Immer wieder hatten in dieser Phase vor allem Spekulationen über einen grundlegenden Umbau des Konzerns statt Gewinnerwartungen für kurzzeitige Kurssprünge bei der Continental-Aktie gesorgt. Entsprechend gegenläufig wirkten sich aber auch Nachrichten über Milliardenabschreibungen und Verluste auf den Kurs aus.
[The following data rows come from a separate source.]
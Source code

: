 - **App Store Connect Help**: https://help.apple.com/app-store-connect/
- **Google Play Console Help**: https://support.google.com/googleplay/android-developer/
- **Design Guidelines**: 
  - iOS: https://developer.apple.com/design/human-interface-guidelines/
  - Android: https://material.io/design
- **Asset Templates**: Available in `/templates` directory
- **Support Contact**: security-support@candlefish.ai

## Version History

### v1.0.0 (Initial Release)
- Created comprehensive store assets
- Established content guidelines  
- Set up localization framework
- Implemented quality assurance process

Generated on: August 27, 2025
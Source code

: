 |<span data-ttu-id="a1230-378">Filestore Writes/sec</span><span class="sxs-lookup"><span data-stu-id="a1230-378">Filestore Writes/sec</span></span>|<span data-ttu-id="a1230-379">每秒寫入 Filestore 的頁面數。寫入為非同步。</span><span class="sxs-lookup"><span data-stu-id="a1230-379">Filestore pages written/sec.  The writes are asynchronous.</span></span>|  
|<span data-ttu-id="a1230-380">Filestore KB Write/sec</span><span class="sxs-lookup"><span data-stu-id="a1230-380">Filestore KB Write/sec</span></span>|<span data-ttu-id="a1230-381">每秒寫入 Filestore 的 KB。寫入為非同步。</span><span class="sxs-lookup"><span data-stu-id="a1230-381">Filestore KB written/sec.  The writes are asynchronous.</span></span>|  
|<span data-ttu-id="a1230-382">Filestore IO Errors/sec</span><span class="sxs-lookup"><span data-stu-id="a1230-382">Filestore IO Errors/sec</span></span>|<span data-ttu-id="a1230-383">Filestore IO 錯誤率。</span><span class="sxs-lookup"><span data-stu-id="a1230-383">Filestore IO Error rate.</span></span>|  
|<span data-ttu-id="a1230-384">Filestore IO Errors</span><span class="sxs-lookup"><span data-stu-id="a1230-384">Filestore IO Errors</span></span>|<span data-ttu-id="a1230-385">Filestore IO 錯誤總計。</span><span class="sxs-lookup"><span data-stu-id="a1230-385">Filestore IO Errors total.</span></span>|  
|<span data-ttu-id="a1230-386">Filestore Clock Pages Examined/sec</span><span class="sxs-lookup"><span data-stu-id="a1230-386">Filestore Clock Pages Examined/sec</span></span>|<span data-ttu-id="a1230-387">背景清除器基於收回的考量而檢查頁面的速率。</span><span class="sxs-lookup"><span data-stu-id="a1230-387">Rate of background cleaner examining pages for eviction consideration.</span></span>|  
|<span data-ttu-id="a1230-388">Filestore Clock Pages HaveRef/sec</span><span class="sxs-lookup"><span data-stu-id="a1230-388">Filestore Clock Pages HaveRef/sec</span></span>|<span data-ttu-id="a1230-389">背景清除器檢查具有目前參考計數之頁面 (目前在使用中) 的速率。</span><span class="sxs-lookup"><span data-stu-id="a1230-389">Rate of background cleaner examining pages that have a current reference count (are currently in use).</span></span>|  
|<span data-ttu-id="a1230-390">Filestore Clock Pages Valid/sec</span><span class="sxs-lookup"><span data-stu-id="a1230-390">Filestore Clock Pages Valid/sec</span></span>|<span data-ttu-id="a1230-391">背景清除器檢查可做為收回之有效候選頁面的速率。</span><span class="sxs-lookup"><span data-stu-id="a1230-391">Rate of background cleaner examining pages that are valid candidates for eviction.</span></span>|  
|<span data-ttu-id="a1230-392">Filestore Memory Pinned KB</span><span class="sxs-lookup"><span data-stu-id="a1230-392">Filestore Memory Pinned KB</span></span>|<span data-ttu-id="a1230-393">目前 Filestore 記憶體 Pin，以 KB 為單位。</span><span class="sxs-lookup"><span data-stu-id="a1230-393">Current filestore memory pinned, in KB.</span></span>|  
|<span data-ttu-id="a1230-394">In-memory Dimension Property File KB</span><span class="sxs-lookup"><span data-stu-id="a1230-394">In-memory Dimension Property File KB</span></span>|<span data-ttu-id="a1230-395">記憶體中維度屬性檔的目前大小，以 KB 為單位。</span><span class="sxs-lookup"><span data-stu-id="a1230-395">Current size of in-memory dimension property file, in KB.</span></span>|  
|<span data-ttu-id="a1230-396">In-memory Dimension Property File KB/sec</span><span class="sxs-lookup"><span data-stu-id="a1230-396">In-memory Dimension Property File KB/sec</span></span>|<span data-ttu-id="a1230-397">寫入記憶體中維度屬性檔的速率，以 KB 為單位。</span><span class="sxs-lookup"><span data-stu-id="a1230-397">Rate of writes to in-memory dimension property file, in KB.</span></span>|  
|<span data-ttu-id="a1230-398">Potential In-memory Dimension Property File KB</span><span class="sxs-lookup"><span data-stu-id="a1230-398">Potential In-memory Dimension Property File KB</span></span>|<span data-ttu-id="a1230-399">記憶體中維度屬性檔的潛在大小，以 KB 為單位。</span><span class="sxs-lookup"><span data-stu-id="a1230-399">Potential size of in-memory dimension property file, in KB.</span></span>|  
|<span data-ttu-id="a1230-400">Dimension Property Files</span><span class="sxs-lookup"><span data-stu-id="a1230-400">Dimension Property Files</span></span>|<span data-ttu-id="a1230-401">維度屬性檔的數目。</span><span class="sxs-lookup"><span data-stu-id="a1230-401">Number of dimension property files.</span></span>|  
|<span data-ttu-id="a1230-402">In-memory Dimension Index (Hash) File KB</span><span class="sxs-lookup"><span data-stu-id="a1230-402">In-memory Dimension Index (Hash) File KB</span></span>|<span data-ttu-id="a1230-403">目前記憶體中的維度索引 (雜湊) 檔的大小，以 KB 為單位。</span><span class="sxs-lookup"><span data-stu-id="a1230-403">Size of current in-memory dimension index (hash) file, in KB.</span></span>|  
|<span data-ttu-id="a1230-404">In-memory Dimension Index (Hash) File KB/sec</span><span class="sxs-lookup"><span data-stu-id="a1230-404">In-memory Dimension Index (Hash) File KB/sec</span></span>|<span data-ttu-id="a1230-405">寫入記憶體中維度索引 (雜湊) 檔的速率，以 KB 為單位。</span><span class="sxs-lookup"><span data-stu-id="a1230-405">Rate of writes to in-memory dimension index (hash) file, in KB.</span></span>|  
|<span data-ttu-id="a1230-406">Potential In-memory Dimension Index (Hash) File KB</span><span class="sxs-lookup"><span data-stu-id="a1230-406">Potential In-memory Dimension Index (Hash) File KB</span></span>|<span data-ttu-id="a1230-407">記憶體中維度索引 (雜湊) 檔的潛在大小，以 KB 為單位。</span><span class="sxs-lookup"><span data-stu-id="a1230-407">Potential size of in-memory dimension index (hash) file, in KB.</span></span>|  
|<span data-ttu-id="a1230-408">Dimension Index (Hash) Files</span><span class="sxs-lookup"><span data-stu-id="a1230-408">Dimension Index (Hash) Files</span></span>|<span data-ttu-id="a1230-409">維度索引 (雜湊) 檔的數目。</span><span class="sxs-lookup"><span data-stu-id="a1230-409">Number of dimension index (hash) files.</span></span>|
Und dennoch zeigt der Blick zurück, dass sich an der Börse ein langer Atem auszahlt: Wer im August 1994 insgesamt 100 Continental-Aktien zum damaligen Nennwert von 5 DM und einem Kurs von umgerechnet 11,20 Euro gekauft hatte, der konnte, trotz aller Schwankungen und drei veritablen Börsenkrächen gegenüber den eingesetzten 1.120 Euro Ende 2017 einschließlich Dividendenzahlungen knapp 25.000 Euro verbuchen. Selbst Ende 2020 waren es immer noch ca. 15.000 Euro.
Fazit
Die regionale Verteilung des Streubesitzes Ende 2019 zeigt, dass es ungeachtet aller Lebenszyklen der Continental-Aktie einen Stamm an Kleinaktionären gibt, die dem Unternehmen über die vergangenen Höhen und Tiefen hinweg ungebrochen die Treue halten.
Wer sich im März 2020 beim Tiefstkurs von 55 Euro je Aktie oder auch kurz danach Continental-Anteile ins Depot gelegt hat, wird sich über Wertzuwächse freuen können – vorausgesetzt, er besitzt das notwendige Durchhaltevermögen und die doch auch immer wieder von den Continental-Aktionären geforderte Leidensfähigkeit.